▶ [Task to carry out] Find the line containing "2018-04-19 at 1.50.33" in the entries below. Restate it and each line after it, word for word, up to and including the line containing "2018-04-19 at 12.46.23".

[Stored data]
--- START ---

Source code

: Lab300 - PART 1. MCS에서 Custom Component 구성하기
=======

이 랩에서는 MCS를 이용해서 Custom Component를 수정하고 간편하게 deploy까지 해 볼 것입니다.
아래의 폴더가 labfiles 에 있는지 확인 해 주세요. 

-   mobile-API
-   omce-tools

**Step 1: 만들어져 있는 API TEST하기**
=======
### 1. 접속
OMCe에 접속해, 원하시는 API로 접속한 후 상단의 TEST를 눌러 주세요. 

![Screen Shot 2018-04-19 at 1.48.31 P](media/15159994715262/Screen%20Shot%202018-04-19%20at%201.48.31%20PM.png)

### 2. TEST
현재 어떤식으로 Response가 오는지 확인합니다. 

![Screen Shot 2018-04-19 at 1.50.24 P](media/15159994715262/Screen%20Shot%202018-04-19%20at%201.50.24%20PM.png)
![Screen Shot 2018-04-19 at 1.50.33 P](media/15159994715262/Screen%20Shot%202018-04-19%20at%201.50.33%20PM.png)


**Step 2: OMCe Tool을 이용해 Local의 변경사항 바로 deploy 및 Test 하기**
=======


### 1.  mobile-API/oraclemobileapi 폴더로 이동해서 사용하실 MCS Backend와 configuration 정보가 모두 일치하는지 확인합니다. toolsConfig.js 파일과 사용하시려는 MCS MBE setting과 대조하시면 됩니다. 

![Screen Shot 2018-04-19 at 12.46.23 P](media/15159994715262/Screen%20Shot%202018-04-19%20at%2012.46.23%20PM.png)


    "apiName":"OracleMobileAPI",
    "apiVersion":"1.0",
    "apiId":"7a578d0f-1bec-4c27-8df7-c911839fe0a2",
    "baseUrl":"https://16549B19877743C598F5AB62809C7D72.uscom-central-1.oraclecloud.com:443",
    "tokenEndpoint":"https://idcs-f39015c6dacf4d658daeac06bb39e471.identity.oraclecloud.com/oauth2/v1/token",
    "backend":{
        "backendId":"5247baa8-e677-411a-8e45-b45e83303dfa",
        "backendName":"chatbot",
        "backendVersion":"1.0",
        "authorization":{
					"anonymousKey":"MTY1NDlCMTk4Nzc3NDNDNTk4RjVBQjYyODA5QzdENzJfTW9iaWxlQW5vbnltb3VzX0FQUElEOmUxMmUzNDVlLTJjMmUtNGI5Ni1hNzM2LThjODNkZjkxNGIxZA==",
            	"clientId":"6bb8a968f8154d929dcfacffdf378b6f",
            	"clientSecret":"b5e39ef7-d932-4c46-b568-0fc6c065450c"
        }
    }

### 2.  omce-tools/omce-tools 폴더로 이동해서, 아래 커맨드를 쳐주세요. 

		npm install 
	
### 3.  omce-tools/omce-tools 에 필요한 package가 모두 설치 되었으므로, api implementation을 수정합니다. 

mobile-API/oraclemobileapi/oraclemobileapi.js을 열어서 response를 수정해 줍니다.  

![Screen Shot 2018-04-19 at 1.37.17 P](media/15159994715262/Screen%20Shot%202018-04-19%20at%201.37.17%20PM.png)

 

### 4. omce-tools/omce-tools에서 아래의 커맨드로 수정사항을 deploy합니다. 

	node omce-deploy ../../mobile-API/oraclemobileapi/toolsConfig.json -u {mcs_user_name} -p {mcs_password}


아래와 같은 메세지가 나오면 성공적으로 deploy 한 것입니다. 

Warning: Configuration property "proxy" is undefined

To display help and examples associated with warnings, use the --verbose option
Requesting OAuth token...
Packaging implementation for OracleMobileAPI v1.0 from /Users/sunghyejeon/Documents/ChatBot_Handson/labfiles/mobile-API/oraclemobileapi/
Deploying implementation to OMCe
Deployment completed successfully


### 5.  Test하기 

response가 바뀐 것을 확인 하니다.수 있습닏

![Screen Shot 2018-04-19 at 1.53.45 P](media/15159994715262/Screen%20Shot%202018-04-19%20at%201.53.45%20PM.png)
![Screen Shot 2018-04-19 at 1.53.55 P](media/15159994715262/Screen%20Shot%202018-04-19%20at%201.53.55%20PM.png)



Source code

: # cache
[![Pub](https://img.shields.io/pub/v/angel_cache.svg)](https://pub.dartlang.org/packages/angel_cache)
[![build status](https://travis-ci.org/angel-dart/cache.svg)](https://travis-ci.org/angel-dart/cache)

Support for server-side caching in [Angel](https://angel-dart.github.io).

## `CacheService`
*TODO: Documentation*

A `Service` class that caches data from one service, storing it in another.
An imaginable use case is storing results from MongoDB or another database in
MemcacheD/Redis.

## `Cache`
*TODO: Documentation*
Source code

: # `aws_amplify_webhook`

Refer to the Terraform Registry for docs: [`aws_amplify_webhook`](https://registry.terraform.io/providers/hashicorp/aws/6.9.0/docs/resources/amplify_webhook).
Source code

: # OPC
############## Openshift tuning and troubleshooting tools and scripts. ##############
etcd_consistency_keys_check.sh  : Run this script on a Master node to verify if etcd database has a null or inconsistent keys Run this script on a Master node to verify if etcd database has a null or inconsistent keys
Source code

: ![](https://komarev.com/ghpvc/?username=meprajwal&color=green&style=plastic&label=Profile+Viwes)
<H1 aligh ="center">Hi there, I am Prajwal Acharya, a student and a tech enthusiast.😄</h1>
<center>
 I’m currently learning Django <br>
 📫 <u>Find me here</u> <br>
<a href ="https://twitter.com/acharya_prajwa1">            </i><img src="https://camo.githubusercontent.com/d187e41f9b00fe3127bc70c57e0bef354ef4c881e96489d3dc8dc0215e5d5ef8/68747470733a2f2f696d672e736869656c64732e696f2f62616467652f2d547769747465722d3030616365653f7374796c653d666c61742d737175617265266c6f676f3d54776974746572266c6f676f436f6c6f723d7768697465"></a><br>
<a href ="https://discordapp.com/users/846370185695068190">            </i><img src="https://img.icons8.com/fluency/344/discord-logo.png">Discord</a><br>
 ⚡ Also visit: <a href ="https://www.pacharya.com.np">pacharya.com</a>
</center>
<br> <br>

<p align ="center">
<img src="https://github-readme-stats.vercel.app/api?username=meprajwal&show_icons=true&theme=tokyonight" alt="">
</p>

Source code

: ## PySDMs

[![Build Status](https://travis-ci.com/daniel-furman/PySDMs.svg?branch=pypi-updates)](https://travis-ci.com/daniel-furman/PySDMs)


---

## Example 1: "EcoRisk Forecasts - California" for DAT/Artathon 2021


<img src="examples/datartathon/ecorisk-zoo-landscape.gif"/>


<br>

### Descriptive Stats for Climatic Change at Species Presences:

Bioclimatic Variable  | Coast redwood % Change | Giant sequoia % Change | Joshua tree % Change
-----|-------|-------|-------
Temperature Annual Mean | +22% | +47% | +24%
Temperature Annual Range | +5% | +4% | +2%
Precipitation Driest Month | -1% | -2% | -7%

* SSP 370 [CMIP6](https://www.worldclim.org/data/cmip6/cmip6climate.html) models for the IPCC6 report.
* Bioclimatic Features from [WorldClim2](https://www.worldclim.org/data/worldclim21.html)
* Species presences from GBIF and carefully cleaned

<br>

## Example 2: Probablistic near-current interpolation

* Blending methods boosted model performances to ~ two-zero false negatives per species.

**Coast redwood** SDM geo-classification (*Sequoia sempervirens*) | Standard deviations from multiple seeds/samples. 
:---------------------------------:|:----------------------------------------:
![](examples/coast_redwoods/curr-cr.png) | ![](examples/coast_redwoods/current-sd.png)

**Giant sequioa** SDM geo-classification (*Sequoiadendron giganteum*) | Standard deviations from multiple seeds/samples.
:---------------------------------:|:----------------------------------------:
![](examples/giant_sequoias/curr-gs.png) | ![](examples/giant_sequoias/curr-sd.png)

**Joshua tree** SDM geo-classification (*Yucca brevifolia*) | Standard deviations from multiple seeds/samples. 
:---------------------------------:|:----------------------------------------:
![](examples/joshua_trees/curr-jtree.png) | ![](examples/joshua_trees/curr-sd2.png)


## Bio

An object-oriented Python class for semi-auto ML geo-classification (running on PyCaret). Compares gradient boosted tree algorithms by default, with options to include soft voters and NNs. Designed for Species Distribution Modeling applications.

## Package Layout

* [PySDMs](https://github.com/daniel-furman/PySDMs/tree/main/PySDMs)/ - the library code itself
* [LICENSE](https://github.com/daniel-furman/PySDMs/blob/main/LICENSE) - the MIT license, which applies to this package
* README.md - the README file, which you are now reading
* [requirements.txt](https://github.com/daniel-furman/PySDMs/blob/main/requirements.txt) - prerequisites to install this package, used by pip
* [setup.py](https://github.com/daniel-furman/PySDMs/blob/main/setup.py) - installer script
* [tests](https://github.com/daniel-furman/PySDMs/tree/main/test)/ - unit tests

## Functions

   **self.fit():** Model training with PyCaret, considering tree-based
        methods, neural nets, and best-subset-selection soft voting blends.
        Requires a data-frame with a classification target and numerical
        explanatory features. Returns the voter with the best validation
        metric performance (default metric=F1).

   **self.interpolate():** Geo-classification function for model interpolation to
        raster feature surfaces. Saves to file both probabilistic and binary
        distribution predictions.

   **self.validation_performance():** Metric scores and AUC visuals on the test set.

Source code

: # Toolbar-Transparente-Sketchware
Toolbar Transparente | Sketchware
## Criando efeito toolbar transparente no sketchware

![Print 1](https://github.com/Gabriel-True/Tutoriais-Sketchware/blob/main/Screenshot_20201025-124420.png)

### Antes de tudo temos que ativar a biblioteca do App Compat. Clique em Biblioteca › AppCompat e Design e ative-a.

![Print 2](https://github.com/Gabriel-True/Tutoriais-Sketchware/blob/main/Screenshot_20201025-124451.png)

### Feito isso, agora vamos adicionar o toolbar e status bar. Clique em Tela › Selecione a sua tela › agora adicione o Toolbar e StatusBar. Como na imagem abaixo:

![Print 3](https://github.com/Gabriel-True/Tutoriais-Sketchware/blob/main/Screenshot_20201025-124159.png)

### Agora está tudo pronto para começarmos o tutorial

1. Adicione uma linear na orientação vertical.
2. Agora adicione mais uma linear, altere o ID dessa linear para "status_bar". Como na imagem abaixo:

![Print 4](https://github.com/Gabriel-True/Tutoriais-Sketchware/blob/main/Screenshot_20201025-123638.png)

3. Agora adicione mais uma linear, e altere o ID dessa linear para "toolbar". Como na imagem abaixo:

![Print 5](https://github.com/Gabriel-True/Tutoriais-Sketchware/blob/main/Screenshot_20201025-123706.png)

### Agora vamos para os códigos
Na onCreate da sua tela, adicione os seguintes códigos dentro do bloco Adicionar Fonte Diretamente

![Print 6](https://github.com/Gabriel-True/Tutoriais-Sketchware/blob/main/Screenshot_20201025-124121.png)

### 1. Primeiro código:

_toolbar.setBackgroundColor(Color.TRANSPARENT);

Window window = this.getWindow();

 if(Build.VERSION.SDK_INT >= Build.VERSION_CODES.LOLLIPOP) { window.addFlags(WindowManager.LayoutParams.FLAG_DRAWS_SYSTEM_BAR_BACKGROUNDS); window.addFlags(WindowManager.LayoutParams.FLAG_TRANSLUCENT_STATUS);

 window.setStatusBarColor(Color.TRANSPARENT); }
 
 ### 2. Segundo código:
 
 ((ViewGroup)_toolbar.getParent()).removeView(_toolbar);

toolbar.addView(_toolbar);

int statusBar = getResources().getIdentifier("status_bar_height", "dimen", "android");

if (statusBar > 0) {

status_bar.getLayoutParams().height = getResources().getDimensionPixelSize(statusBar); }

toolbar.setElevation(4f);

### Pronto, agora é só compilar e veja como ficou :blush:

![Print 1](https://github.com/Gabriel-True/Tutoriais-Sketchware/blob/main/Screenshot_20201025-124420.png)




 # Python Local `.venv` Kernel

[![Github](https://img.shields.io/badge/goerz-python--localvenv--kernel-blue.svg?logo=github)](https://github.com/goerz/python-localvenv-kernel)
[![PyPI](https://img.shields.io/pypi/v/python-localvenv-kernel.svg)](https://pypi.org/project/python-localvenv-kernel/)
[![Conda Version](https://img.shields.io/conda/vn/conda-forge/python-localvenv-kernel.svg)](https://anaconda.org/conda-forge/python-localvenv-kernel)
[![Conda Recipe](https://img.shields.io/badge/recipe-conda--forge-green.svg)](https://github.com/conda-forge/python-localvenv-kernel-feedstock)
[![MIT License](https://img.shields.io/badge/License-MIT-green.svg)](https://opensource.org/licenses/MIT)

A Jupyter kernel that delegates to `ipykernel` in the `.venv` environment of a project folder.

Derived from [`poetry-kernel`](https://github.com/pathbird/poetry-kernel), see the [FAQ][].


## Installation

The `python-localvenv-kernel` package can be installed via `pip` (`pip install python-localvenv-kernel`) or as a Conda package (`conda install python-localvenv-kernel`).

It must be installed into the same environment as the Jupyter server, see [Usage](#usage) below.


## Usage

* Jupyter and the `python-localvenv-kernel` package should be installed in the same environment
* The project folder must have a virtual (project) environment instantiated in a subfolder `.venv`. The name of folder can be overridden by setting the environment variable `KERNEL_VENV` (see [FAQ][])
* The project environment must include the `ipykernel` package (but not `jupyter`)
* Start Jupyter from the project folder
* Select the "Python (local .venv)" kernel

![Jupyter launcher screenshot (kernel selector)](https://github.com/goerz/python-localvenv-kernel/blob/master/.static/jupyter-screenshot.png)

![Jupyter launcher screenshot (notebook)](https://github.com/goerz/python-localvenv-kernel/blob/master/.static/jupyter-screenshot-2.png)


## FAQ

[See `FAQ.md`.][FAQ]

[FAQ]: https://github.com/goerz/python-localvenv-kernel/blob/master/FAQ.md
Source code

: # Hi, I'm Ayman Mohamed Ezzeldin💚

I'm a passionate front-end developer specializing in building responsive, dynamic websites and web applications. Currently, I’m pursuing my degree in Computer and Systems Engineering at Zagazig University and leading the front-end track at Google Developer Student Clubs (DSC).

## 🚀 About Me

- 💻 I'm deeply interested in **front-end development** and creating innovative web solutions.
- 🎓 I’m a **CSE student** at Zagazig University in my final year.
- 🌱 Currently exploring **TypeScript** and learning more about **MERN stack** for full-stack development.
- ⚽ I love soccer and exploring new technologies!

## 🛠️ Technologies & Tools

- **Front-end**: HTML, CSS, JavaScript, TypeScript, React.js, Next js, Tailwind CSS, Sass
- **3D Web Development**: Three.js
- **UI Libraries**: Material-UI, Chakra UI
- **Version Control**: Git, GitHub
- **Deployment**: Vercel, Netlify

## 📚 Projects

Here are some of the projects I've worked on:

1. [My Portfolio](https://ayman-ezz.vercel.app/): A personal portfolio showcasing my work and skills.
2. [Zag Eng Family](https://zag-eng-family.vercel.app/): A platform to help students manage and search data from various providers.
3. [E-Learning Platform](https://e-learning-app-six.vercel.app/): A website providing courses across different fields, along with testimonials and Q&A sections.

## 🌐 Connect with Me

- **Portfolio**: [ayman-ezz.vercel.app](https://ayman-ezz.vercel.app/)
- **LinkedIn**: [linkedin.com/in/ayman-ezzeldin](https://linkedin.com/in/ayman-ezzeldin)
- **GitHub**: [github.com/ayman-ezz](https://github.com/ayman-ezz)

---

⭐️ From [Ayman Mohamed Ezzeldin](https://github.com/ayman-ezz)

--- END ---

▶ [Solution]
![Screen Shot 2018-04-19 at 1.50.33 P](media/15159994715262/Screen%20Shot%202018-04-19%20at%201.50.33%20PM.png)


**Step 2: OMCe Tool을 이용해 Local의 변경사항 바로 deploy 및 Test 하기**
=======


### 1.  mobile-API/oraclemobileapi 폴더로 이동해서 사용하실 MCS Backend와 configuration 정보가 모두 일치하는지 확인합니다. toolsConfig.js 파일과 사용하시려는 MCS MBE setting과 대조하시면 됩니다. 

![Screen Shot 2018-04-19 at 12.46.23 P](media/15159994715262/Screen%20Shot%202018-04-19%20at%2012.46.23%20PM.png)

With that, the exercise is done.